Figure 2. Paris downtown (Rue de Lion) during flood in 1910. before realization of reservoirs in River Sena catchment area

Water quality protection

Water quality protection can be properly accomplished only by the following measures: technological, water resources and organization-economical measure. Water resource measure are very important protection measure as without them it is almost impossible to accomplish the required high quality levels in rivers, especially during the low flow periods. Those measures consider so called improvement of low flows, by discharging water during the low flow periods. During that period river biocenoses and ichtiofauna are endangered as a result of synergetic influence of few ecological factors each of them near its pessimum (simultaneous effects of low flow, high temperature and low concentration of dissolved oxygen in the water). In such conditions if water can be discharged from the water storage reservoir, water of high quality, desirable temperature, with high concentration of dissolved oxygen - water quality can be managed and maintained within the boundaries favourable for existence of river biocenoses. To accomplish this structures for discharge of guarantied ecological flow are built as a selective inlet, with possibility to take water from the layer with the most appropriate temperature (Figure 4). It is an active way to utilize thermal stratification of lake.

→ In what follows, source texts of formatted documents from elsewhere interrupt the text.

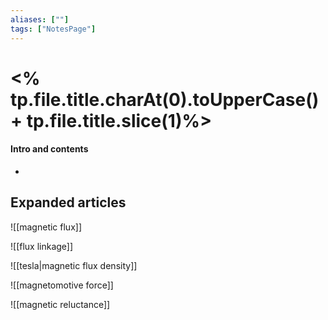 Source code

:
 ```yaml
---
aliases: [""]
tags: ["NotesPage"]
---
```


# <% tp.file.title.charAt(0).toUpperCase() + tp.file.title.slice(1)%>

#### Intro and contents
- 


## Expanded articles
![[magnetic flux]]

![[flux linkage]]

![[tesla|magnetic flux density]]

![[magnetomotive force]]

![[magnetic reluctance]]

POSITIVE IMPACTS OF WATER STORAGE RESERVOIRS

From the previous part of the article a number of positive impacts can be perceived. They indicate that water storage reservoirs are irreplaceable structures for human survivor. As ecological impact of water storage reservoirs are often subject of discussion, their role from the ecological point of view will be discussed. It should be analyzed comprehensively, in time and space in which all their impact must be evaluated. Only the most important positive ecological impacts, important for water storage reservoir valuation are discussed.

- Healthy drinking water is provided, hydric epidemics are prevented - an important ecological impact.

- Production of hydro energy - ecologically the cleanest energy - decreases pollution with solid, liquid, gas, thermal and radioactive waste from alternative thermal and nuclear power plants (these should not be built at the expense of hydro power plants).

- Production of food is intensive in the irrigation condition. That is one of the most important ecological impacts. At the same time, ecological pressure on the land of lower quality is weaker and it can be used for reforestations and other purposes.

- Flood water flows are decreased and flood risk is smaller. Human population is free of fear of floods, but the environment is also protected from floods as the biggest ecological destruction.

- River flows increase in warm part of the year (improvement of low flows), when conditions for survival of biocenoses in the river are limited as a result of synergetic influence of low flows, high temperature, low concentration of dissolved oxygen.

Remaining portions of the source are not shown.